Legislature considers plan to fund deputy full time dedicated to getting drunks off the road
In an effort to maximize the return on fines paid by drunken drivers, Assistant County Manager Matt Landers is proposing using some of that money to fund the addition of a deputy to the Sheriff's Office with the position being dedicated solely to DWI enforcement.
If a dedicated DWI deputy could make just one more DWI arrest per week over the course of a year above the current arrest rate, the position would be fund itself in future years, Landers said.
Landers is proposing using $60,000 from STOP-DWI cash reserves to fund the $100,000 position for the first year.
The County Legislature must consider whether to budget the balance of the $40,000 cost to get the new position started. The additional $40,000 will cover the cost of fringe benefits for the new deputy.
The STOP-DWI plan was recommended for approval by the Ways and Means Committee on Wednesday, but not without some concerns and skepticism raised.

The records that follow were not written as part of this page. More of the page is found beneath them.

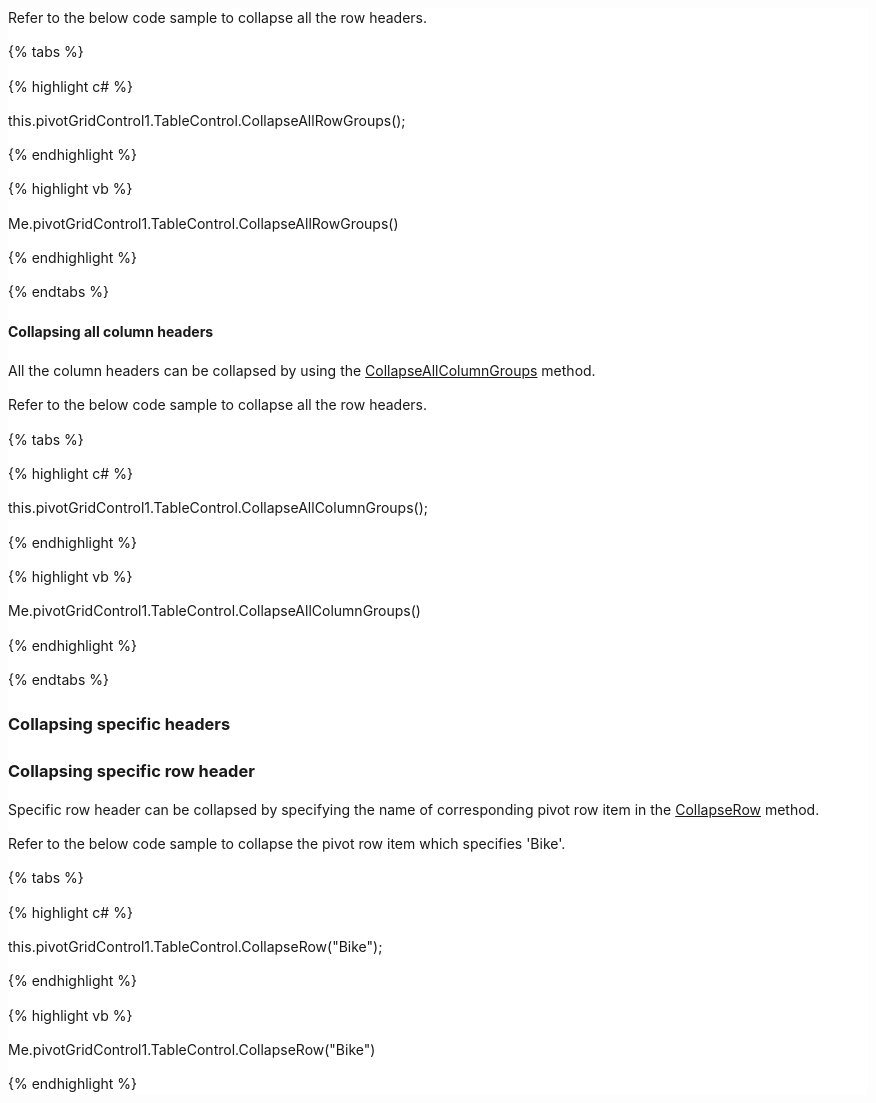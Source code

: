 Refer to the below code sample to collapse all the row headers.

{% tabs %}

{% highlight c# %}

this.pivotGridControl1.TableControl.CollapseAllRowGroups();

{% endhighlight %}

{% highlight vb %}

Me.pivotGridControl1.TableControl.CollapseAllRowGroups()

{% endhighlight %}

{% endtabs %}

#### Collapsing all column headers

All the column headers can be collapsed by using the [CollapseAllColumnGroups](https://help.syncfusion.com/cr/windowsforms/Syncfusion.Windows.Forms.PivotAnalysis.PivotGridControlBase.html#Syncfusion_Windows_Forms_PivotAnalysis_PivotGridControlBase_CollapseAllRowGroups) method.

Refer to the below code sample to collapse all the row headers.

{% tabs %}

{% highlight c# %}

this.pivotGridControl1.TableControl.CollapseAllColumnGroups();

{% endhighlight %}

{% highlight vb %}

Me.pivotGridControl1.TableControl.CollapseAllColumnGroups()

{% endhighlight %}

{% endtabs %}

### Collapsing specific headers

### Collapsing specific row header

Specific row header can be collapsed by specifying the name of corresponding pivot row item in the [CollapseRow](https://help.syncfusion.com/cr/windowsforms/Syncfusion.Windows.Forms.PivotAnalysis.PivotGridControlBase.html#Syncfusion_Windows_Forms_PivotAnalysis_PivotGridControlBase_CollapseRow_System_String_) method.

Refer to the below code sample to collapse the pivot row item which specifies 'Bike'.

{% tabs %}

{% highlight c# %}

this.pivotGridControl1.TableControl.CollapseRow("Bike");

{% endhighlight %}

{% highlight vb %}

Me.pivotGridControl1.TableControl.CollapseRow("Bike")

{% endhighlight %}
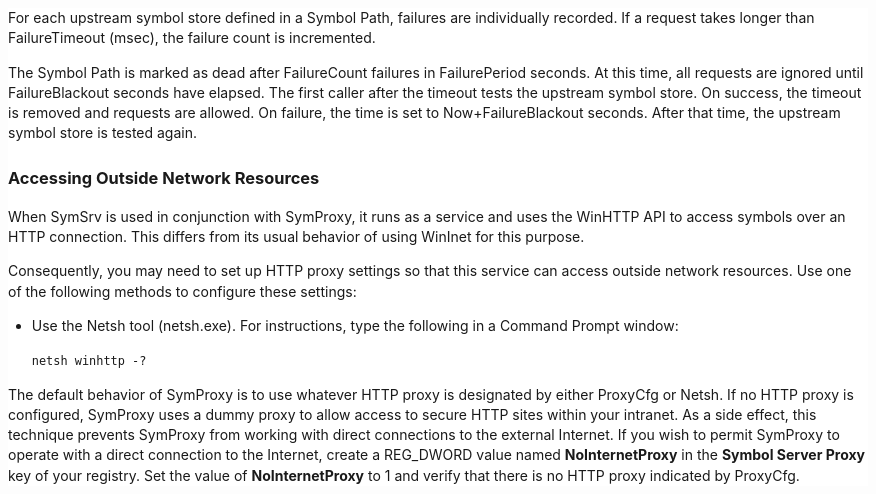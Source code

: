 <p>For each upstream symbol store defined in a Symbol Path, failures are individually recorded. If a request takes longer than FailureTimeout (msec), the failure count is incremented.</p>
<p>The Symbol Path is marked as dead after FailureCount failures in FailurePeriod seconds. At this time, all requests are ignored until FailureBlackout seconds have elapsed. The first caller after the timeout tests the upstream symbol store. On success, the timeout is removed and requests are allowed. On failure, the time is set to Now+FailureBlackout seconds. After that time, the upstream symbol store is tested again.</p></td>
</tr>
</tbody>
</table>



### <span id="accessing_outside_network_resources"></span><span id="ACCESSING_OUTSIDE_NETWORK_RESOURCES"></span>Accessing Outside Network Resources

When SymSrv is used in conjunction with SymProxy, it runs as a service and uses the WinHTTP API to access symbols over an HTTP connection. This differs from its usual behavior of using WinInet for this purpose.

Consequently, you may need to set up HTTP proxy settings so that this service can access outside network resources. Use one of the following methods to configure these settings:

-   Use the Netsh tool (netsh.exe). For instructions, type the following in a Command Prompt window:

    ```console
    netsh winhttp -? 
    ```

The default behavior of SymProxy is to use whatever HTTP proxy is designated by either ProxyCfg or Netsh. If no HTTP proxy is configured, SymProxy uses a dummy proxy to allow access to secure HTTP sites within your intranet. As a side effect, this technique prevents SymProxy from working with direct connections to the external Internet. If you wish to permit SymProxy to operate with a direct connection to the Internet, create a REG\_DWORD value named **NoInternetProxy** in the **Symbol Server Proxy** key of your registry. Set the value of **NoInternetProxy** to 1 and verify that there is no HTTP proxy indicated by ProxyCfg.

Legislators asked whether other deputies not assigned to the STOP-DWI detail might be less inclined to enforce DWI, thinking, "That's the other guy's job," but Landers expressed confidence that the other deputies' professionalism would prevent that mindset.
Legislator Ray Cianfrini, an attorney, raised concerns that a dedicated DWI patrolman might feel the pressure to make quota and engage in practices courts have determined to constitute entrapment, but Landers said he believes there's enough DWI activity that isn't being thwarted now to keep a full-time DWI deputy busy.
In fact, Landers thinks a dedicated patrol might actually arrest more than just one extra drunken driver per week, but his budget numbers remain conservative at one per week.
After the meeting, Landers said DWI arrests have dropped off the past couple of years, either because more deputy hours are being tied up with prisoner transports, or because staffing has been constrained both in the Sheriff's Office and Batavia PD.
"I don't necessarily believe it was due to fewer drunks on the road," Landers said. "I think they're out there. I'm trying to give the resources to the local law enforcement agencies to go after the drunks who are out there."
The Sheriff's Office has typically received STOP-DWI funds to provide overtime pay to deputies to engage in extra anti-DWI enforcement patrols. Under the new plan, that OT amount will be cut from $30,000 to $25,000, so there will still be dedicated part-time patrols in addition to the full-time, dedicated DWI deputy.
Batavia PD and Le Roy PD would receive their usual amount of STOP-DWI funding for overtime pay for dedicated DWI patrols.
"I figure this is a better way to spend STOP-DWI money and a better way and more efficient way to get more drunks off the road," Landers said.